I’d argue, though, that when the dust settles, you’ll see these models as a productivity multiplier for existing artists. They are also useful as a major shortcut for visual-art hobbyists like me, who could puzzle our way to an image from scratch, or get 75% of the way there in a browser window and then paint over it. This tweet has a good example of what the model produces vs. what an artist might do with it:
“AI is the future of art” pic.twitter.com/BH3qnhN1Kp
— Jon Neimeister (@Andantonius) September 30, 2022
This is petty and kind of a joke, but also a good example of what I mean when I say that AI is not taking our jobs any time soon. Even if it can get you 75% of the way there, 75% is not enough and you’ll still have to be able to draw and paint in a professional context.🤷♀️
— Jon Neimeister (@Andantonius) September 30, 2022
One thing that Stable Diffusion has proven to excel at is porn.
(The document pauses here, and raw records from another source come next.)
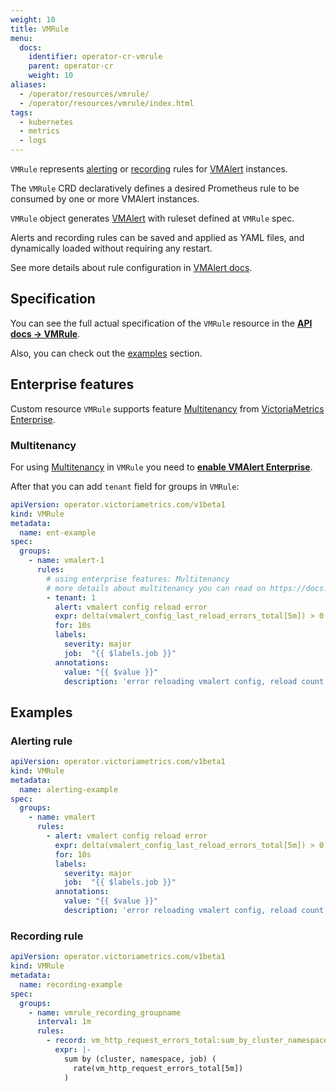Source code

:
 ```yaml
---
weight: 10
title: VMRule
menu:
  docs:
    identifier: operator-cr-vmrule
    parent: operator-cr
    weight: 10
aliases:
  - /operator/resources/vmrule/
  - /operator/resources/vmrule/index.html
tags:
  - kubernetes
  - metrics
  - logs
---
```

`VMRule` represents [alerting](https://prometheus.io/docs/prometheus/latest/configuration/alerting_rules/)
or [recording](https://prometheus.io/docs/prometheus/latest/configuration/recording_rules/) rules 
for [VMAlert](https://docs.victoriametrics.com/operator/resources/vmalert/) instances.

The `VMRule` CRD declaratively defines a desired Prometheus rule to be consumed by one or more VMAlert instances.

`VMRule` object generates [VMAlert](https://docs.victoriametrics.com/operator/resources/vmalert/) 
with ruleset defined at `VMRule` spec.

Alerts and recording rules can be saved and applied as YAML files, and dynamically loaded without requiring any restart.

See more details about rule configuration in [VMAlert docs](https://docs.victoriametrics.com/victoriametrics/vmalert/#quickstart).

## Specification

You can see the full actual specification of the `VMRule` resource in
the **[API docs -> VMRule](https://docs.victoriametrics.com/operator/api/#vmrule)**.

Also, you can check out the [examples](https://docs.victoriametrics.com/operator/resources/vmrule/#examples) section.

## Enterprise features

Custom resource `VMRule` supports feature [Multitenancy](https://docs.victoriametrics.com/victoriametrics/vmalert/#multitenancy)
from [VictoriaMetrics Enterprise](https://docs.victoriametrics.com/victoriametrics/enterprise/#victoriametrics-enterprise).

### Multitenancy

For using [Multitenancy](https://docs.victoriametrics.com/victoriametrics/vmalert/#multitenancy) in `VMRule`
you need to **[enable VMAlert Enterprise](https://docs.victoriametrics.com/operator/resources/vmalert/#enterprise-features)**.

After that you can add `tenant` field for groups in `VMRule`:

```yaml
apiVersion: operator.victoriametrics.com/v1beta1
kind: VMRule
metadata:
  name: ent-example
spec:
  groups:
    - name: vmalert-1
      rules:
        # using enterprise features: Multitenancy
        # more details about multitenancy you can read on https://docs.victoriametrics.com/operator/resources/vmalert/#multitenancy
        - tenant: 1
          alert: vmalert config reload error
          expr: delta(vmalert_config_last_reload_errors_total[5m]) > 0
          for: 10s
          labels:
            severity: major
            job:  "{{ $labels.job }}"
          annotations:
            value: "{{ $value }}"
            description: 'error reloading vmalert config, reload count for 5 min {{ $value }}'
```

## Examples

### Alerting rule

```yaml
apiVersion: operator.victoriametrics.com/v1beta1
kind: VMRule
metadata:
  name: alerting-example
spec:
  groups:
    - name: vmalert
      rules:
        - alert: vmalert config reload error
          expr: delta(vmalert_config_last_reload_errors_total[5m]) > 0
          for: 10s
          labels:
            severity: major
            job:  "{{ $labels.job }}"
          annotations:
            value: "{{ $value }}"
            description: 'error reloading vmalert config, reload count for 5 min {{ $value }}'
```

### Recording rule

```yaml
apiVersion: operator.victoriametrics.com/v1beta1
kind: VMRule
metadata:
  name: recording-example
spec:
  groups:
    - name: vmrule_recording_groupname
      interval: 1m
      rules:
        - record: vm_http_request_errors_total:sum_by_cluster_namespace_job:rate:5m
          expr: |-
            sum by (cluster, namespace, job) (
              rate(vm_http_request_errors_total[5m])
            )
```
There’s a very popular extension of the current model trained on fifty thousand NSFW anime-style drawings called Waifu Diffusion. This makes sense; porn is one area where good enough is usually good enough. A big boob generator with sufficient verisimilitude is going to be a big hit no matter how it works under the hood.
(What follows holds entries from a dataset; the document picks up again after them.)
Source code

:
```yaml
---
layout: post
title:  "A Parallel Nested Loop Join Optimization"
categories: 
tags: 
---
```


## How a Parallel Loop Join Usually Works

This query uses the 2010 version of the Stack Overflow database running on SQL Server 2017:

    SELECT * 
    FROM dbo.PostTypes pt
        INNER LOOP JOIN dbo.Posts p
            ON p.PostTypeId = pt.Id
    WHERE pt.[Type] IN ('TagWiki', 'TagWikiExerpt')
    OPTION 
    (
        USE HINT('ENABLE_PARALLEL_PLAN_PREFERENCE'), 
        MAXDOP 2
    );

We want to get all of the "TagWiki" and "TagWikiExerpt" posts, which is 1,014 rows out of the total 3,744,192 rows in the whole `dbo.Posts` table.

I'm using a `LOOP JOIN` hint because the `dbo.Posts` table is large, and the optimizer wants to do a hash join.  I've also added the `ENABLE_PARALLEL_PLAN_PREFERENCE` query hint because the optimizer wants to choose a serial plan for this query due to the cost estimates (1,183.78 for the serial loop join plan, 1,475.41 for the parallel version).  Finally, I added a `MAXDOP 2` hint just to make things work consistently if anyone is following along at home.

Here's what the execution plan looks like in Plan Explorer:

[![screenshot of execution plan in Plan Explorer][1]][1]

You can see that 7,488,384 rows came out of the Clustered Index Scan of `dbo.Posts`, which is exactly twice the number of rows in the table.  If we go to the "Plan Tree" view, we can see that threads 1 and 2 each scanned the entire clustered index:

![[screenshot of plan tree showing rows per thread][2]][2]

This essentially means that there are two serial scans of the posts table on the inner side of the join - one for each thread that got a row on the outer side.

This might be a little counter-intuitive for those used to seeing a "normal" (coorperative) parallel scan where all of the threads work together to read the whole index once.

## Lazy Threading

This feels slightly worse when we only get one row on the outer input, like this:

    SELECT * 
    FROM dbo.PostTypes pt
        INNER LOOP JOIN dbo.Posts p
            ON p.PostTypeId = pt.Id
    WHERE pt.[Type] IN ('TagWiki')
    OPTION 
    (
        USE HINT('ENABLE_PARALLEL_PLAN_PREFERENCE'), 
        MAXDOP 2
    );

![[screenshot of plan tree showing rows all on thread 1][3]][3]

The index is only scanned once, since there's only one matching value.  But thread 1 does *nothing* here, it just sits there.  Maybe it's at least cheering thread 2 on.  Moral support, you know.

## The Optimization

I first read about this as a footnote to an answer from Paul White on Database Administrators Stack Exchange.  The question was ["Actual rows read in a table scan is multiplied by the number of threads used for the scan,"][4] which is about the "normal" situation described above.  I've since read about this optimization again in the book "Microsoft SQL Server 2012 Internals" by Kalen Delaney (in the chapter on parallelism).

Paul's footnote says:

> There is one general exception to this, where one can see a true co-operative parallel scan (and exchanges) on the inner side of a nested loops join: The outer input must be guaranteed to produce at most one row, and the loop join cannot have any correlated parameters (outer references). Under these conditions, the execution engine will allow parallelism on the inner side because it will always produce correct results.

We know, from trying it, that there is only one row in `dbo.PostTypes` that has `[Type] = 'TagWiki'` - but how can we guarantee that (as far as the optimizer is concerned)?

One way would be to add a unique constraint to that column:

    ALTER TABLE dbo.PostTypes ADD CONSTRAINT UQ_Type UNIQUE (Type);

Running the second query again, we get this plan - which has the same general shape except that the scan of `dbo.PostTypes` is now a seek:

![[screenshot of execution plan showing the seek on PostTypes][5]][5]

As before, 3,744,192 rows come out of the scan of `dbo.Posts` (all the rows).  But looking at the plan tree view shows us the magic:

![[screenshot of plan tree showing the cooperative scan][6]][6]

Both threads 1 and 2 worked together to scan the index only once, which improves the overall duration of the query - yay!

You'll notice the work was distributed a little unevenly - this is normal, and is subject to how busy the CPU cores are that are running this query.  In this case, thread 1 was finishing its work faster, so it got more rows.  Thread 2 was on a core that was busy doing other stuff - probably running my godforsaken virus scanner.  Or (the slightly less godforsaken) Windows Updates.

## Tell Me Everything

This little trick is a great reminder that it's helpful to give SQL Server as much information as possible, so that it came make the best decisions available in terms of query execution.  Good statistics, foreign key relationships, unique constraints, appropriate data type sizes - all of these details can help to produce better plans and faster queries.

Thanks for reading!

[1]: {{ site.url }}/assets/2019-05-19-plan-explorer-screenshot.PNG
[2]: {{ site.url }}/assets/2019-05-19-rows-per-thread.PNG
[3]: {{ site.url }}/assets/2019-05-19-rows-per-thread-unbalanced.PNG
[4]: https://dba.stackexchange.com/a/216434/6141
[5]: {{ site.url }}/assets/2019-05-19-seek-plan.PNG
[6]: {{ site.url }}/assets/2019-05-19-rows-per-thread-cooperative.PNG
Which brings us to the government. They’re getting upset, too–Rep. Eshoo (D-CA), representing Silicon Valley, is urging the government to Do Something about such “unsafe AI practices”. As a result, StabilityAI, stewards of Stable Diffusion, will be making a number of changes to the next version of their model, including making it unable to generate porn. (Of course, since the model will presumably be public, and can be retrained, that particular feature will last all of ten minutes…)
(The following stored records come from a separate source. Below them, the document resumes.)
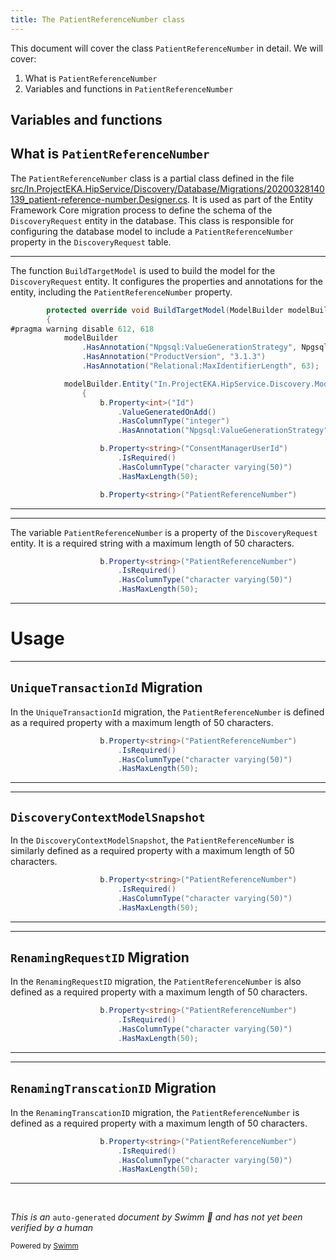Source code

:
 ```yaml
---
title: The PatientReferenceNumber class
---
```

This document will cover the class <SwmToken path="src/In.ProjectEKA.HipService/Discovery/Database/Migrations/20200328140139_patient-reference-number.Designer.cs" pos="36:9:9" line-data="                    b.Property&lt;string&gt;(&quot;PatientReferenceNumber&quot;)">`PatientReferenceNumber`</SwmToken> in detail. We will cover:

1. What is <SwmToken path="src/In.ProjectEKA.HipService/Discovery/Database/Migrations/20200328140139_patient-reference-number.Designer.cs" pos="36:9:9" line-data="                    b.Property&lt;string&gt;(&quot;PatientReferenceNumber&quot;)">`PatientReferenceNumber`</SwmToken>
2. Variables and functions in <SwmToken path="src/In.ProjectEKA.HipService/Discovery/Database/Migrations/20200328140139_patient-reference-number.Designer.cs" pos="36:9:9" line-data="                    b.Property&lt;string&gt;(&quot;PatientReferenceNumber&quot;)">`PatientReferenceNumber`</SwmToken>

## Variables and functions

## What is <SwmToken path="src/In.ProjectEKA.HipService/Discovery/Database/Migrations/20200328140139_patient-reference-number.Designer.cs" pos="36:9:9" line-data="                    b.Property&lt;string&gt;(&quot;PatientReferenceNumber&quot;)">`PatientReferenceNumber`</SwmToken>

The <SwmToken path="src/In.ProjectEKA.HipService/Discovery/Database/Migrations/20200328140139_patient-reference-number.Designer.cs" pos="36:9:9" line-data="                    b.Property&lt;string&gt;(&quot;PatientReferenceNumber&quot;)">`PatientReferenceNumber`</SwmToken> class is a partial class defined in the file <SwmPath>[src/In.ProjectEKA.HipService/Discovery/Database/Migrations/20200328140139_patient-reference-number.Designer.cs](src/In.ProjectEKA.HipService/Discovery/Database/Migrations/20200328140139_patient-reference-number.Designer.cs)</SwmPath>. It is used as part of the Entity Framework Core migration process to define the schema of the <SwmToken path="src/In.ProjectEKA.HipService/Discovery/Database/Migrations/20200328140139_patient-reference-number.Designer.cs" pos="24:16:16" line-data="            modelBuilder.Entity(&quot;In.ProjectEKA.HipService.Discovery.Model.DiscoveryRequest&quot;, b =&gt;">`DiscoveryRequest`</SwmToken> entity in the database. This class is responsible for configuring the database model to include a <SwmToken path="src/In.ProjectEKA.HipService/Discovery/Database/Migrations/20200328140139_patient-reference-number.Designer.cs" pos="36:9:9" line-data="                    b.Property&lt;string&gt;(&quot;PatientReferenceNumber&quot;)">`PatientReferenceNumber`</SwmToken> property in the <SwmToken path="src/In.ProjectEKA.HipService/Discovery/Database/Migrations/20200328140139_patient-reference-number.Designer.cs" pos="24:16:16" line-data="            modelBuilder.Entity(&quot;In.ProjectEKA.HipService.Discovery.Model.DiscoveryRequest&quot;, b =&gt;">`DiscoveryRequest`</SwmToken> table.

<SwmSnippet path="/src/In.ProjectEKA.HipService/Discovery/Database/Migrations/20200328140139_patient-reference-number.Designer.cs" line="16">

---

The function <SwmToken path="src/In.ProjectEKA.HipService/Discovery/Database/Migrations/20200328140139_patient-reference-number.Designer.cs" pos="16:7:7" line-data="        protected override void BuildTargetModel(ModelBuilder modelBuilder)">`BuildTargetModel`</SwmToken> is used to build the model for the <SwmToken path="src/In.ProjectEKA.HipService/Discovery/Database/Migrations/20200328140139_patient-reference-number.Designer.cs" pos="24:16:16" line-data="            modelBuilder.Entity(&quot;In.ProjectEKA.HipService.Discovery.Model.DiscoveryRequest&quot;, b =&gt;">`DiscoveryRequest`</SwmToken> entity. It configures the properties and annotations for the entity, including the <SwmToken path="src/In.ProjectEKA.HipService/Discovery/Database/Migrations/20200328140139_patient-reference-number.Designer.cs" pos="36:9:9" line-data="                    b.Property&lt;string&gt;(&quot;PatientReferenceNumber&quot;)">`PatientReferenceNumber`</SwmToken> property.

```c#
        protected override void BuildTargetModel(ModelBuilder modelBuilder)
        {
#pragma warning disable 612, 618
            modelBuilder
                .HasAnnotation("Npgsql:ValueGenerationStrategy", NpgsqlValueGenerationStrategy.IdentityByDefaultColumn)
                .HasAnnotation("ProductVersion", "3.1.3")
                .HasAnnotation("Relational:MaxIdentifierLength", 63);

            modelBuilder.Entity("In.ProjectEKA.HipService.Discovery.Model.DiscoveryRequest", b =>
                {
                    b.Property<int>("Id")
                        .ValueGeneratedOnAdd()
                        .HasColumnType("integer")
                        .HasAnnotation("Npgsql:ValueGenerationStrategy", NpgsqlValueGenerationStrategy.IdentityByDefaultColumn);

                    b.Property<string>("ConsentManagerUserId")
                        .IsRequired()
                        .HasColumnType("character varying(50)")
                        .HasMaxLength(50);

                    b.Property<string>("PatientReferenceNumber")
```

---

</SwmSnippet>

<SwmSnippet path="/src/In.ProjectEKA.HipService/Discovery/Database/Migrations/20200328140139_patient-reference-number.Designer.cs" line="36">

---

The variable <SwmToken path="src/In.ProjectEKA.HipService/Discovery/Database/Migrations/20200328140139_patient-reference-number.Designer.cs" pos="36:9:9" line-data="                    b.Property&lt;string&gt;(&quot;PatientReferenceNumber&quot;)">`PatientReferenceNumber`</SwmToken> is a property of the <SwmToken path="src/In.ProjectEKA.HipService/Discovery/Database/Migrations/20200328140139_patient-reference-number.Designer.cs" pos="24:16:16" line-data="            modelBuilder.Entity(&quot;In.ProjectEKA.HipService.Discovery.Model.DiscoveryRequest&quot;, b =&gt;">`DiscoveryRequest`</SwmToken> entity. It is a required string with a maximum length of 50 characters.

```c#
                    b.Property<string>("PatientReferenceNumber")
                        .IsRequired()
                        .HasColumnType("character varying(50)")
                        .HasMaxLength(50);
```

---

</SwmSnippet>

# Usage

<SwmSnippet path="/src/In.ProjectEKA.HipService/Discovery/Database/Migrations/20200408103411_UniqueTransactionId.Designer.cs" line="36">

---

## <SwmToken path="src/In.ProjectEKA.HipService/Discovery/Database/Migrations/20200408103411_UniqueTransactionId.Designer.cs" pos="14:5:5" line-data="    partial class UniqueTransactionId">`UniqueTransactionId`</SwmToken> Migration

In the <SwmToken path="src/In.ProjectEKA.HipService/Discovery/Database/Migrations/20200408103411_UniqueTransactionId.Designer.cs" pos="14:5:5" line-data="    partial class UniqueTransactionId">`UniqueTransactionId`</SwmToken> migration, the <SwmToken path="src/In.ProjectEKA.HipService/Discovery/Database/Migrations/20200408103411_UniqueTransactionId.Designer.cs" pos="36:9:9" line-data="                    b.Property&lt;string&gt;(&quot;PatientReferenceNumber&quot;)">`PatientReferenceNumber`</SwmToken> is defined as a required property with a maximum length of 50 characters.

```c#
                    b.Property<string>("PatientReferenceNumber")
                        .IsRequired()
                        .HasColumnType("character varying(50)")
                        .HasMaxLength(50);
```

---

</SwmSnippet>

<SwmSnippet path="/src/In.ProjectEKA.HipService/Discovery/Database/Migrations/DiscoveryContextModelSnapshot.cs" line="34">

---

## <SwmToken path="src/In.ProjectEKA.HipService/Discovery/Database/Migrations/DiscoveryContextModelSnapshot.cs" pos="12:5:5" line-data="    partial class DiscoveryContextModelSnapshot : ModelSnapshot">`DiscoveryContextModelSnapshot`</SwmToken>

In the <SwmToken path="src/In.ProjectEKA.HipService/Discovery/Database/Migrations/DiscoveryContextModelSnapshot.cs" pos="12:5:5" line-data="    partial class DiscoveryContextModelSnapshot : ModelSnapshot">`DiscoveryContextModelSnapshot`</SwmToken>, the <SwmToken path="src/In.ProjectEKA.HipService/Discovery/Database/Migrations/DiscoveryContextModelSnapshot.cs" pos="34:9:9" line-data="                    b.Property&lt;string&gt;(&quot;PatientReferenceNumber&quot;)">`PatientReferenceNumber`</SwmToken> is similarly defined as a required property with a maximum length of 50 characters.

```c#
                    b.Property<string>("PatientReferenceNumber")
                        .IsRequired()
                        .HasColumnType("character varying(50)")
                        .HasMaxLength(50);
```

---

</SwmSnippet>

<SwmSnippet path="/src/In.ProjectEKA.HipService/Discovery/Database/Migrations/20200526172717_RenamingRequestID.Designer.cs" line="36">

---

## <SwmToken path="src/In.ProjectEKA.HipService/Discovery/Database/Migrations/20200526172717_RenamingRequestID.Designer.cs" pos="14:5:5" line-data="    partial class RenamingRequestID">`RenamingRequestID`</SwmToken> Migration

In the <SwmToken path="src/In.ProjectEKA.HipService/Discovery/Database/Migrations/20200526172717_RenamingRequestID.Designer.cs" pos="14:5:5" line-data="    partial class RenamingRequestID">`RenamingRequestID`</SwmToken> migration, the <SwmToken path="src/In.ProjectEKA.HipService/Discovery/Database/Migrations/20200526172717_RenamingRequestID.Designer.cs" pos="36:9:9" line-data="                    b.Property&lt;string&gt;(&quot;PatientReferenceNumber&quot;)">`PatientReferenceNumber`</SwmToken> is also defined as a required property with a maximum length of 50 characters.

```c#
                    b.Property<string>("PatientReferenceNumber")
                        .IsRequired()
                        .HasColumnType("character varying(50)")
                        .HasMaxLength(50);
```

---

</SwmSnippet>

<SwmSnippet path="/src/In.ProjectEKA.HipService/Discovery/Database/Migrations/20200417080025_RenamingTranscationID.Designer.cs" line="36">

---

## <SwmToken path="src/In.ProjectEKA.HipService/Discovery/Database/Migrations/20200417080025_RenamingTranscationID.Designer.cs" pos="14:5:5" line-data="    partial class RenamingTranscationID">`RenamingTranscationID`</SwmToken> Migration

In the <SwmToken path="src/In.ProjectEKA.HipService/Discovery/Database/Migrations/20200417080025_RenamingTranscationID.Designer.cs" pos="14:5:5" line-data="    partial class RenamingTranscationID">`RenamingTranscationID`</SwmToken> migration, the <SwmToken path="src/In.ProjectEKA.HipService/Discovery/Database/Migrations/20200417080025_RenamingTranscationID.Designer.cs" pos="36:9:9" line-data="                    b.Property&lt;string&gt;(&quot;PatientReferenceNumber&quot;)">`PatientReferenceNumber`</SwmToken> is defined as a required property with a maximum length of 50 characters.

```c#
                    b.Property<string>("PatientReferenceNumber")
                        .IsRequired()
                        .HasColumnType("character varying(50)")
                        .HasMaxLength(50);
```

---

</SwmSnippet>

&nbsp;

*This is an* <SwmToken path="src/In.ProjectEKA.HipService/Discovery/Database/Migrations/20200328140139_patient-reference-number.Designer.cs" pos="1:4:6" line-data="﻿// &lt;auto-generated /&gt;">`auto-generated`</SwmToken> *document by Swimm 🌊 and has not yet been verified by a human*

<SwmMeta version="3.0.0" repo-id="Z2l0aHViJTNBJTNBaGlwLXNlcnZpY2UlM0ElM0FTd2ltbS1EZW1v" repo-name="hip-service"><sup>Powered by [Swimm](/)</sup></SwmMeta>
So, basically, the future of AI image generation is here, much sooner than most people would have predicted. You no longer need an invitation to participate. You no longer need to pay for expensive cloud processing power. You barely even need a gaming laptop. Even OpenAI has opened up DALL-E 2 to everybody, now that StabilityAI has drank their milkshake, and those guys have always been super conservative regarding public use of their models.
What’s this have to do with Samwise, you ask? Well, I finetuned my local Stable Diffusion model to be able to generate pictures of Samwise using the custom token samwisethecat. It took some know-how and an hour of processing time. Now I can make images like the one up top (and do click to embiggen, WordPress has pretty lossy image compression), and this one, which you may also click to embiggen:
It doesn’t exactly know what a playing card is, but that’s just the sort of thing you can go touch up after the fact.
Exciting! Scary? Cool. I think so, at least.